Saved data entries:
= = = = =

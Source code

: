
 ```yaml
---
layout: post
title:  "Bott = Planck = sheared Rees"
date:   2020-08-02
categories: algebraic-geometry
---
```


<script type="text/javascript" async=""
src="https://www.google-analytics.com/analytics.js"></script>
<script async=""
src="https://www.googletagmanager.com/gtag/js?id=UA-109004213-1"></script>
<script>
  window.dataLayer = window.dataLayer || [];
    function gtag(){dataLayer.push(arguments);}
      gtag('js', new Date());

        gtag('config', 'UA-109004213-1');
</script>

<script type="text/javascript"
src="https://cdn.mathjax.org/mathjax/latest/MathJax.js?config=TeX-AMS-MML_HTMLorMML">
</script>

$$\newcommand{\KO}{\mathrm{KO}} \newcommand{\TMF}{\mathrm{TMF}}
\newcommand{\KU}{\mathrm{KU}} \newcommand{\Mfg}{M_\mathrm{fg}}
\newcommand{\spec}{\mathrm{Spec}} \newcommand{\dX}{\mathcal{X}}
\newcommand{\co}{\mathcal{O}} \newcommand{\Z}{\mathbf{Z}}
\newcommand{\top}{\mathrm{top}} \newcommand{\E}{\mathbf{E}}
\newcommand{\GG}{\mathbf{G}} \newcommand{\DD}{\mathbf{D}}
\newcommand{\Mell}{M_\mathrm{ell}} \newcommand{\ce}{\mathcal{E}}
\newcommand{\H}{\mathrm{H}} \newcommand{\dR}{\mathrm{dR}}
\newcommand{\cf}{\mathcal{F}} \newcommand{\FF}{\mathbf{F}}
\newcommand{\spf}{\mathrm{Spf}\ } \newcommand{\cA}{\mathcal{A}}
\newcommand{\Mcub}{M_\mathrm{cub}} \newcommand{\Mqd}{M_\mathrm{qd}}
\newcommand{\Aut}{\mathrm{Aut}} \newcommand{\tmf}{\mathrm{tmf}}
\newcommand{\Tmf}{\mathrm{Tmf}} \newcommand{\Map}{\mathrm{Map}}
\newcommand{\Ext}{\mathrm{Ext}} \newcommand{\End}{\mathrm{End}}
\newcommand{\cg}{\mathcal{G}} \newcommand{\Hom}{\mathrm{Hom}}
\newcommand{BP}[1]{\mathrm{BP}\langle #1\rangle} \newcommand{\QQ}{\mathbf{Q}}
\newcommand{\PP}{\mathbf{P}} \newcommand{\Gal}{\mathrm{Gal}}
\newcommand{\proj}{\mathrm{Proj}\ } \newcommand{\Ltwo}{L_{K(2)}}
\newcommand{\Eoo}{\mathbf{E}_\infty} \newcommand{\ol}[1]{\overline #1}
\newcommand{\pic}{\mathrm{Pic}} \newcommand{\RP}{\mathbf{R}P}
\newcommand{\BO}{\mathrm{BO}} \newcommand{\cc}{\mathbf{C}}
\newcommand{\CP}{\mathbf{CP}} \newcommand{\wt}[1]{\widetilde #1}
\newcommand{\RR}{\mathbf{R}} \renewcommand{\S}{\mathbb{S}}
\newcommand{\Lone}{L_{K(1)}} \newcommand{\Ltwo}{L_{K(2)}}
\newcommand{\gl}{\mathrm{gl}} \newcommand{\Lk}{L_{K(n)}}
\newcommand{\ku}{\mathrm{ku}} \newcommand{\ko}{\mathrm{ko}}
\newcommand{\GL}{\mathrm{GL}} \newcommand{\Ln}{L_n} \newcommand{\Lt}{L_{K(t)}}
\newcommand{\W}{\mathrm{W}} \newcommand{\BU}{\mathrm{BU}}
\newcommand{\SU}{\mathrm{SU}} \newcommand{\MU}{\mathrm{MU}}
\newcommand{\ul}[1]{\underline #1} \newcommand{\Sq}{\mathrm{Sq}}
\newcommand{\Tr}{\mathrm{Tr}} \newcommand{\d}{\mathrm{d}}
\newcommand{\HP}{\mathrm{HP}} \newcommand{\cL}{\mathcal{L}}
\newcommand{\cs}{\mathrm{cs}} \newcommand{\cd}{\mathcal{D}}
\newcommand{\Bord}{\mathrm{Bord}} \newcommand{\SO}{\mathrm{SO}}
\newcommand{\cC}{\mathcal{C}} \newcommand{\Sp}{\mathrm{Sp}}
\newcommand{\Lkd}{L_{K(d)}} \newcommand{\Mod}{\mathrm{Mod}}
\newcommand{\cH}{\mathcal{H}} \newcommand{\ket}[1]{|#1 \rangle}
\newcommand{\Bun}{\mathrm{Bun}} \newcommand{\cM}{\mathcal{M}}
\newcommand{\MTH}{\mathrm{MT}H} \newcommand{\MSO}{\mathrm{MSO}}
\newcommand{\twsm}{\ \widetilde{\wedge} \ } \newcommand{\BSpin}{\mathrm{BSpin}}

= = = = =

■ ABOUT THIS EXERCISE
Show the lines in the entries above that include the string "async".

■ ANSWER TO THIS PROBLEM
<script type="text/javascript" async=""
<script async=""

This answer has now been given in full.